I only met Friedman once - at a dinner for an institute at Santa Clara University. He and his wife were there celebrating the creation of an institute designed to give students some background in free market thought. He seemed gracious - he was the star of the evening but seemed to move around the room, always with Rose at his side, talking with almost every guest.

As I was thinking about Friedman I read most of the obits in places like the NYT and the WP. His contributions to advancing the free market were continuous. Yet, at several times he intervened in issues where I was directly working.

For example, he was a passionate supporter of the volunteer army. He had a great comment to General WIlliam Westmorland who had said he was reluctant to lead a band of mercenaries. Friedman encountered him and told of the encounter. "I stopped him and said, 'General, would you rather command an army of slaves. . . . If they are mercenaries, then I, sir, am a mercenary professor, and you, sir, are a mercenary general, and we are served by mercenary physicians, we use a mercenary lawyer and we get our meat from a mercenary butcher.' "

He also was willing to confront cliches. He responded in 1962 to Kennedy's famous soundbite that is was wrong headed. Rather than "ask not what your country can do for you, ask what you can do for your country" he argued, in an introduction to Capitalism and Freedom that You should ask neither. “What your country can do for you, implies that the government is the patron, the citizen the ward; and “what you can do for your country” assumes that the government is the master, the citizen the servant." Rather, he said, you should ask, “What I and my compatriots can do through government to help discharge our individual responsibilities, to achieve our several goals and purposes, and above all protect our freedom.” Not as good a soundbite but a clear understanding of how the world should work.

Friedman worked for the government during WWII in the Department of the Treasury.

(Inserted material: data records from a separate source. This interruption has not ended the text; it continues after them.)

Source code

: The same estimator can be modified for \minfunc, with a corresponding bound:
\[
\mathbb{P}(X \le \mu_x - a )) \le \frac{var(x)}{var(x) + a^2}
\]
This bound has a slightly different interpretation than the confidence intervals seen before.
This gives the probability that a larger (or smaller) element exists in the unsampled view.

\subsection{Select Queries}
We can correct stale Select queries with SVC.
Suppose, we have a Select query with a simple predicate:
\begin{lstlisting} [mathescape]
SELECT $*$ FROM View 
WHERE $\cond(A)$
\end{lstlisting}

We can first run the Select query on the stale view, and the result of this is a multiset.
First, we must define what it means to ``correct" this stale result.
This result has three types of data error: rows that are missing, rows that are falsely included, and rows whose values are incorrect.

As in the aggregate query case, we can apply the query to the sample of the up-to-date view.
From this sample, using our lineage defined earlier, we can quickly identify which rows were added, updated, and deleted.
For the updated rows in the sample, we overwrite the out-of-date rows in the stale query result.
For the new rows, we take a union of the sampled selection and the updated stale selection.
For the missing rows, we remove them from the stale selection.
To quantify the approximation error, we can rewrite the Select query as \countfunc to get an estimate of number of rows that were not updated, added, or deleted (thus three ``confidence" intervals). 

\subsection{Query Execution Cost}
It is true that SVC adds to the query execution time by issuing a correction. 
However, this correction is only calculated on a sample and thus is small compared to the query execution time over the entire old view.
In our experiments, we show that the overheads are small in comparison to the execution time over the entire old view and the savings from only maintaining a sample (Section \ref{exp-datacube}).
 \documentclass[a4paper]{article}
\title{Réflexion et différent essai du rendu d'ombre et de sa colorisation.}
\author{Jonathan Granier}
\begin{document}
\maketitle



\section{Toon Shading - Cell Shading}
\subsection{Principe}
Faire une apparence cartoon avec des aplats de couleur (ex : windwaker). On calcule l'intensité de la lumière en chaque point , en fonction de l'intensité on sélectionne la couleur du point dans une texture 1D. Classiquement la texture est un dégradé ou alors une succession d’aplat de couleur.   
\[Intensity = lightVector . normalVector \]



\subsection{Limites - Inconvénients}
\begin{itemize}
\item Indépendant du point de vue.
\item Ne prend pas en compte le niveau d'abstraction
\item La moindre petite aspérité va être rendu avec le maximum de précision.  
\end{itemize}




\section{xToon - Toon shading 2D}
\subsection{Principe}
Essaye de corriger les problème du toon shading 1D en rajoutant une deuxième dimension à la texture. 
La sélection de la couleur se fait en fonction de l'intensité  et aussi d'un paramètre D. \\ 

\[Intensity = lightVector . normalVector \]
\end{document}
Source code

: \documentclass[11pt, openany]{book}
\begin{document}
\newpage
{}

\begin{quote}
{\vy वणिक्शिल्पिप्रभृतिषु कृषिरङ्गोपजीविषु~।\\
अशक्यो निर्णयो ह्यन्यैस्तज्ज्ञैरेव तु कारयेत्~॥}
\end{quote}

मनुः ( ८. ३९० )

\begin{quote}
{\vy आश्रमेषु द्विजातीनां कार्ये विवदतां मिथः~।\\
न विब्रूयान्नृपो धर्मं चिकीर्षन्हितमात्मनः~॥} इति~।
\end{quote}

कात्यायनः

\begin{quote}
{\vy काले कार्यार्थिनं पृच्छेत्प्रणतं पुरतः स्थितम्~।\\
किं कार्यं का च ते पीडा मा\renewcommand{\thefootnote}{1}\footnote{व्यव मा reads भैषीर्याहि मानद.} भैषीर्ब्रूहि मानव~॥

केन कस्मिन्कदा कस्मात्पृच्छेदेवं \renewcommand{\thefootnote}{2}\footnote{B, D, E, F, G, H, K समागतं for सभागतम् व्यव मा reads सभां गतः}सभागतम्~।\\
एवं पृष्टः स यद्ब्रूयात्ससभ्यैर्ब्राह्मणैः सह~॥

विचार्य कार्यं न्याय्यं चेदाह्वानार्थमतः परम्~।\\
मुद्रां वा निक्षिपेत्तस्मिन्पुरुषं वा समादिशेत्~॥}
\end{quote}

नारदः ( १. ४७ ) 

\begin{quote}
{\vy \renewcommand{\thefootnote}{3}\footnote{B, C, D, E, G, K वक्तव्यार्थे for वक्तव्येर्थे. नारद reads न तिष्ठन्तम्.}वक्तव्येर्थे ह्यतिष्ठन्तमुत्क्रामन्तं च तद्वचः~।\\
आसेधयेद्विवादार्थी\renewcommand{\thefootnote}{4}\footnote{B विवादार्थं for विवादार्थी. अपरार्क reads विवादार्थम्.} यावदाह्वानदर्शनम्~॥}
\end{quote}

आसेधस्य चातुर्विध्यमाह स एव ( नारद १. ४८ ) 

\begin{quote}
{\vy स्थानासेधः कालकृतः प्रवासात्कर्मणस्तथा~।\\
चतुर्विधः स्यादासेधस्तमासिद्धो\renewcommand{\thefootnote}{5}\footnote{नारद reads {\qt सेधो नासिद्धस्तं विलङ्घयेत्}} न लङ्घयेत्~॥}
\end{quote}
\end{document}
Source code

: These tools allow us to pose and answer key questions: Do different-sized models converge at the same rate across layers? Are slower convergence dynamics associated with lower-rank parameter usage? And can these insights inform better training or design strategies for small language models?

He commented that it was something his wife never forgave him for. He commented “There is no doubt that it would not have been possible to collect the amount of taxes imposed during World War II without withholding taxes at the source. But it is also true, that the existence of withholding has made it possible for taxes to be higher after the war than they otherwise could have been. So I have a good deal of sympathy for the view that, however necessary withholding may have been for wartime purposes, its existence has had some negative effects in the postwar period.”

The Nobel laureate understood the free market is a real democratizing force. “The free market is the only mechanism that has ever been discovered for achieving participatory democracy.”

My favorite quote from Friedman was one that was reprinted in the WSJ today. "Given our monstrous, overgrown government structure, any three letters chosen at random would probably designate an agency or part of a department that could profitably be abolished." I was reminded of what happened when a friend during the Nixon administration who went to an interagency meeting (he was representing Elliott Richardson at HEW) signed in as the Deputy Assistant Secretary for Aircraft and Sewage and began getting meeting notices for interagency meetings on transportation and solid waste issues.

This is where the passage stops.